INSTRUCTIONS TO FOLLOW
Every line of the data below should be printed exactly.

DATA EXTRACTS
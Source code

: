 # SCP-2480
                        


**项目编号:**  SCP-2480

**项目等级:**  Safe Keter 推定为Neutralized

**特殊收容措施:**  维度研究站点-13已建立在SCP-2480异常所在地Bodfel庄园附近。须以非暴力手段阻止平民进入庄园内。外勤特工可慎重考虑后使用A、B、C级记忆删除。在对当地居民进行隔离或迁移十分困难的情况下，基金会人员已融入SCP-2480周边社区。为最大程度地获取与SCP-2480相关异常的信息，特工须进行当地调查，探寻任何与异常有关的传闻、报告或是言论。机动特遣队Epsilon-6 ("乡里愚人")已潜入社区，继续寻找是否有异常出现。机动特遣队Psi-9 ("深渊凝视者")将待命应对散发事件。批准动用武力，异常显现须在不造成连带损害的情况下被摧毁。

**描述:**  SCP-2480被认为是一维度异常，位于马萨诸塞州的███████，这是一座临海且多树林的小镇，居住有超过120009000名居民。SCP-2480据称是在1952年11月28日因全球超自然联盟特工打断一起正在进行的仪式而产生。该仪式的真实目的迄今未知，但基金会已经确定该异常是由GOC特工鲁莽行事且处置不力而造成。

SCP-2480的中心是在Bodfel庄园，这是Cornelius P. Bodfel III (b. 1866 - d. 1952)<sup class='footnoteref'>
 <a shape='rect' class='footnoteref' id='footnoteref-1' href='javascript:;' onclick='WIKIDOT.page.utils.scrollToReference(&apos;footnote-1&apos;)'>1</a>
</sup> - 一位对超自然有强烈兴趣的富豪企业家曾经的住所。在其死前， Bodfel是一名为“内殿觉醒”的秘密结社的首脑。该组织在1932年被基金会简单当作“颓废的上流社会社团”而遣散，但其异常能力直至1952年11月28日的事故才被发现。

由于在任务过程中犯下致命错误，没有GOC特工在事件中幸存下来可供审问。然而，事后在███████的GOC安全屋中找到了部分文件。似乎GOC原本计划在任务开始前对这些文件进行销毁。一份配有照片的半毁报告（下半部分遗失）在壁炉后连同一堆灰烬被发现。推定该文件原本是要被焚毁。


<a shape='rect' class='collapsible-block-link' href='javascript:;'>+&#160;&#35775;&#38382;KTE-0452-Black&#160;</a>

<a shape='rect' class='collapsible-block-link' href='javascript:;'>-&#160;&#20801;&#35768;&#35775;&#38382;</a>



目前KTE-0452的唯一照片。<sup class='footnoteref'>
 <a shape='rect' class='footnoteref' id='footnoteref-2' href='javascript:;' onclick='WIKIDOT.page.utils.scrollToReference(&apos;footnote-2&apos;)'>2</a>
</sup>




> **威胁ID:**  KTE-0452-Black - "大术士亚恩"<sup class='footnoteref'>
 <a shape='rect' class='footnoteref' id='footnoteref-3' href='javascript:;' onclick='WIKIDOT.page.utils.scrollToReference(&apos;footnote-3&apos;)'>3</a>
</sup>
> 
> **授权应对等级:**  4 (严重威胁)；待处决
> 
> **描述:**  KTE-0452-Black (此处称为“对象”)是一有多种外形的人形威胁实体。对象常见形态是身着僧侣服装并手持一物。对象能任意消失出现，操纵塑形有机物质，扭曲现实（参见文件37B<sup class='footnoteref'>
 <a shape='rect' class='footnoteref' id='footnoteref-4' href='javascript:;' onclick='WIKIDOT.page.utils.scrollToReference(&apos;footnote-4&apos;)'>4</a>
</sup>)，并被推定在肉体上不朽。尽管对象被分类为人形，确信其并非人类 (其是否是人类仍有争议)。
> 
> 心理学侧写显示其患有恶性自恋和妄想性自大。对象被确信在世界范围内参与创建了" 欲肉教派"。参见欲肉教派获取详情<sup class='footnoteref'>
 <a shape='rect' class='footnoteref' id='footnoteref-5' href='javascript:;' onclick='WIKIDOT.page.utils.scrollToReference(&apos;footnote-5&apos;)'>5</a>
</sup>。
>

SOLUTION TO THIS PROBLEM
Source code

: # SCP-2480
                        


**项目编号:**  SCP-2480

**项目等级:**  Safe Keter 推定为Neutralized

**特殊收容措施:**  维度研究站点-13已建立在SCP-2480异常所在地Bodfel庄园附近。须以非暴力手段阻止平民进入庄园内。外勤特工可慎重考虑后使用A、B、C级记忆删除。在对当地居民进行隔离或迁移十分困难的情况下，基金会人员已融入SCP-2480周边社区。为最大程度地获取与SCP-2480相关异常的信息，特工须进行当地调查，探寻任何与异常有关的传闻、报告或是言论。机动特遣队Epsilon-6 ("乡里愚人")已潜入社区，继续寻找是否有异常出现。机动特遣队Psi-9 ("深渊凝视者")将待命应对散发事件。批准动用武力，异常显现须在不造成连带损害的情况下被摧毁。

**描述:**  SCP-2480被认为是一维度异常，位于马萨诸塞州的███████，这是一座临海且多树林的小镇，居住有超过120009000名居民。SCP-2480据称是在1952年11月28日因全球超自然联盟特工打断一起正在进行的仪式而产生。该仪式的真实目的迄今未知，但基金会已经确定该异常是由GOC特工鲁莽行事且处置不力而造成。

SCP-2480的中心是在Bodfel庄园，这是Cornelius P. Bodfel III (b. 1866 - d. 1952)<sup class='footnoteref'>
 <a shape='rect' class='footnoteref' id='footnoteref-1' href='javascript:;' onclick='WIKIDOT.page.utils.scrollToReference(&apos;footnote-1&apos;)'>1</a>
</sup> - 一位对超自然有强烈兴趣的富豪企业家曾经的住所。在其死前， Bodfel是一名为“内殿觉醒”的秘密结社的首脑。该组织在1932年被基金会简单当作“颓废的上流社会社团”而遣散，但其异常能力直至1952年11月28日的事故才被发现。

由于在任务过程中犯下致命错误，没有GOC特工在事件中幸存下来可供审问。然而，事后在███████的GOC安全屋中找到了部分文件。似乎GOC原本计划在任务开始前对这些文件进行销毁。一份配有照片的半毁报告（下半部分遗失）在壁炉后连同一堆灰烬被发现。推定该文件原本是要被焚毁。


<a shape='rect' class='collapsible-block-link' href='javascript:;'>+&#160;&#35775;&#38382;KTE-0452-Black&#160;</a>

<a shape='rect' class='collapsible-block-link' href='javascript:;'>-&#160;&#20801;&#35768;&#35775;&#38382;</a>



目前KTE-0452的唯一照片。<sup class='footnoteref'>
 <a shape='rect' class='footnoteref' id='footnoteref-2' href='javascript:;' onclick='WIKIDOT.page.utils.scrollToReference(&apos;footnote-2&apos;)'>2</a>
</sup>




> **威胁ID:**  KTE-0452-Black - "大术士亚恩"<sup class='footnoteref'>
 <a shape='rect' class='footnoteref' id='footnoteref-3' href='javascript:;' onclick='WIKIDOT.page.utils.scrollToReference(&apos;footnote-3&apos;)'>3</a>
</sup>
> 
> **授权应对等级:**  4 (严重威胁)；待处决
> 
> **描述:**  KTE-0452-Black (此处称为“对象”)是一有多种外形的人形威胁实体。对象常见形态是身着僧侣服装并手持一物。对象能任意消失出现，操纵塑形有机物质，扭曲现实（参见文件37B<sup class='footnoteref'>
 <a shape='rect' class='footnoteref' id='footnoteref-4' href='javascript:;' onclick='WIKIDOT.page.utils.scrollToReference(&apos;footnote-4&apos;)'>4</a>
</sup>)，并被推定在肉体上不朽。尽管对象被分类为人形，确信其并非人类 (其是否是人类仍有争议)。
> 
> 心理学侧写显示其患有恶性自恋和妄想性自大。对象被确信在世界范围内参与创建了" 欲肉教派"。参见欲肉教派获取详情<sup class='footnoteref'>
 <a shape='rect' class='footnoteref' id='footnoteref-5' href='javascript:;' onclick='WIKIDOT.page.utils.scrollToReference(&apos;footnote-5&apos;)'>5</a>
</sup>。
>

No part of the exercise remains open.